• [What this task involves]
Beginning with the line that contains "string 的成员 str" in the material below, print each line exactly until the line that contains "需要 include 该头文件，然后便可以使用该类。" has been printed, then stop.

• [Given information]
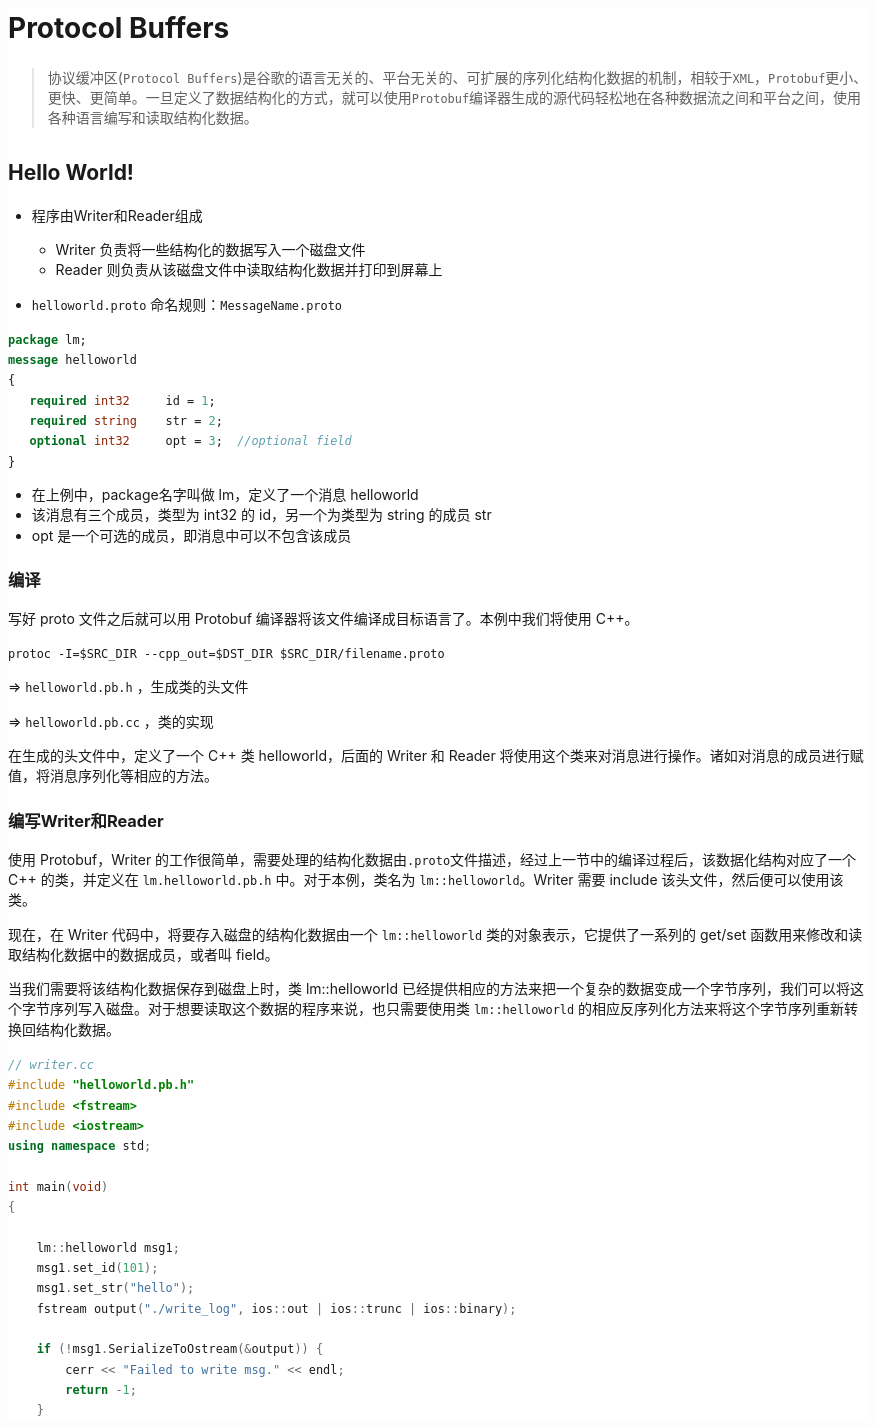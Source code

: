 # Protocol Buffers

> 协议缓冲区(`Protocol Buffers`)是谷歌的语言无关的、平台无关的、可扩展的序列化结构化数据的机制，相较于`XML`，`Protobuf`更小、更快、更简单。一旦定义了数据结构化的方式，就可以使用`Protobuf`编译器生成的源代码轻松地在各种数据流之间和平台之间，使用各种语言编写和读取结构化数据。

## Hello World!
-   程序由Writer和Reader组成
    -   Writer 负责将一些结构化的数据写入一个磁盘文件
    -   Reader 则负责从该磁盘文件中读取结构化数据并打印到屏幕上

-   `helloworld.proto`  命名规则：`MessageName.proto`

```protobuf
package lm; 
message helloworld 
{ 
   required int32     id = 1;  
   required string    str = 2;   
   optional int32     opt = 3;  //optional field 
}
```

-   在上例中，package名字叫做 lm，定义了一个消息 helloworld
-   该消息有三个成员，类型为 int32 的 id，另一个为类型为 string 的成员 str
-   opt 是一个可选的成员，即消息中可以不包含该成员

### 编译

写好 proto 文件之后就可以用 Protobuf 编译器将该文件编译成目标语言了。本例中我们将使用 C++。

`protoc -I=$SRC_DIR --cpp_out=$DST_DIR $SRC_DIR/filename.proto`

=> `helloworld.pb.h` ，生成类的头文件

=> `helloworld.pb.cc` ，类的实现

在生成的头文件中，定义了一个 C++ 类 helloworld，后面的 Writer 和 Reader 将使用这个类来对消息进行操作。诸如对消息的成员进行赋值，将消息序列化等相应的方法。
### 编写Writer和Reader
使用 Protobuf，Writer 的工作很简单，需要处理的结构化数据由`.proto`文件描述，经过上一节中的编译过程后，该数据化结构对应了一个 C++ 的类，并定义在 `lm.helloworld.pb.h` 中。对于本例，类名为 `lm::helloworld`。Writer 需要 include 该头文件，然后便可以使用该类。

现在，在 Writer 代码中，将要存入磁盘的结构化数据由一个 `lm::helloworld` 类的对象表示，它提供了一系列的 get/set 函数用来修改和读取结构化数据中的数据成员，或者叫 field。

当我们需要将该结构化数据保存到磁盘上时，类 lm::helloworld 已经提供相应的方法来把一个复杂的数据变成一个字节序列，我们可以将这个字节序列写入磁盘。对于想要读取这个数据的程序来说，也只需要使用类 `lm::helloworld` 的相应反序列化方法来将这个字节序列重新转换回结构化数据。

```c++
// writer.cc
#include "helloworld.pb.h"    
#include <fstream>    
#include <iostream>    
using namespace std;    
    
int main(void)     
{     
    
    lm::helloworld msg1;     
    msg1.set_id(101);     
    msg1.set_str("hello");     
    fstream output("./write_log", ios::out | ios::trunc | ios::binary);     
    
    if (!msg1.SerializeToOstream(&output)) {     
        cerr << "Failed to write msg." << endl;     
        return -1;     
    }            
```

==

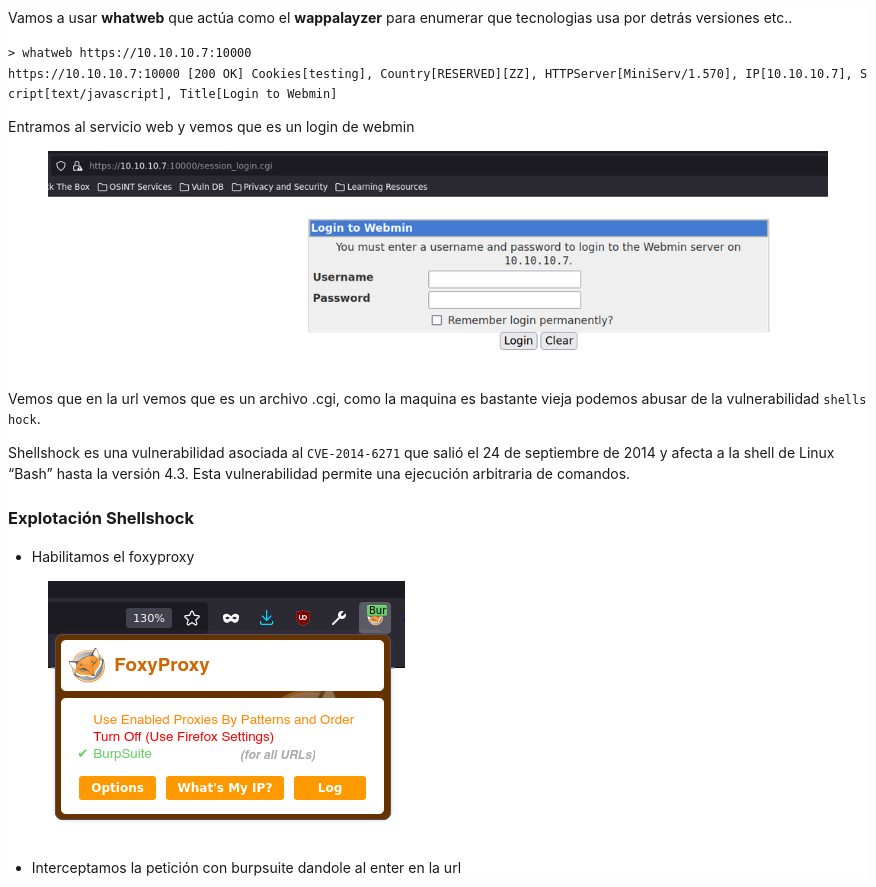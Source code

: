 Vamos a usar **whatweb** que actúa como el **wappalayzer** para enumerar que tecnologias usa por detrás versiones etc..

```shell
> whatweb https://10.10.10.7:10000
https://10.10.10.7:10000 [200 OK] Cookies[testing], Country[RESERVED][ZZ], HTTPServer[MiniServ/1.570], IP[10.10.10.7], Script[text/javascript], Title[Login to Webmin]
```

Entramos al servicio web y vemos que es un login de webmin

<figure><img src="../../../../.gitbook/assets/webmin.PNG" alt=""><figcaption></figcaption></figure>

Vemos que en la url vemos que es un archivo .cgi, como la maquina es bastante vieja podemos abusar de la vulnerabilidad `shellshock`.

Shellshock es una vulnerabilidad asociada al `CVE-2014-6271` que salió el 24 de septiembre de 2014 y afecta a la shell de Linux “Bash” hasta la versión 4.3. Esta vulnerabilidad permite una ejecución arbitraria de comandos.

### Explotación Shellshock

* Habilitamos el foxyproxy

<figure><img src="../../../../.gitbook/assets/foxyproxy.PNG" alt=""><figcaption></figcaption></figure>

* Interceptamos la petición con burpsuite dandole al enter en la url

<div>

• [Reply]
-   该消息有三个成员，类型为 int32 的 id，另一个为类型为 string 的成员 str
-   opt 是一个可选的成员，即消息中可以不包含该成员

### 编译

写好 proto 文件之后就可以用 Protobuf 编译器将该文件编译成目标语言了。本例中我们将使用 C++。

`protoc -I=$SRC_DIR --cpp_out=$DST_DIR $SRC_DIR/filename.proto`

=> `helloworld.pb.h` ，生成类的头文件

=> `helloworld.pb.cc` ，类的实现

在生成的头文件中，定义了一个 C++ 类 helloworld，后面的 Writer 和 Reader 将使用这个类来对消息进行操作。诸如对消息的成员进行赋值，将消息序列化等相应的方法。
### 编写Writer和Reader
使用 Protobuf，Writer 的工作很简单，需要处理的结构化数据由`.proto`文件描述，经过上一节中的编译过程后，该数据化结构对应了一个 C++ 的类，并定义在 `lm.helloworld.pb.h` 中。对于本例，类名为 `lm::helloworld`。Writer 需要 include 该头文件，然后便可以使用该类。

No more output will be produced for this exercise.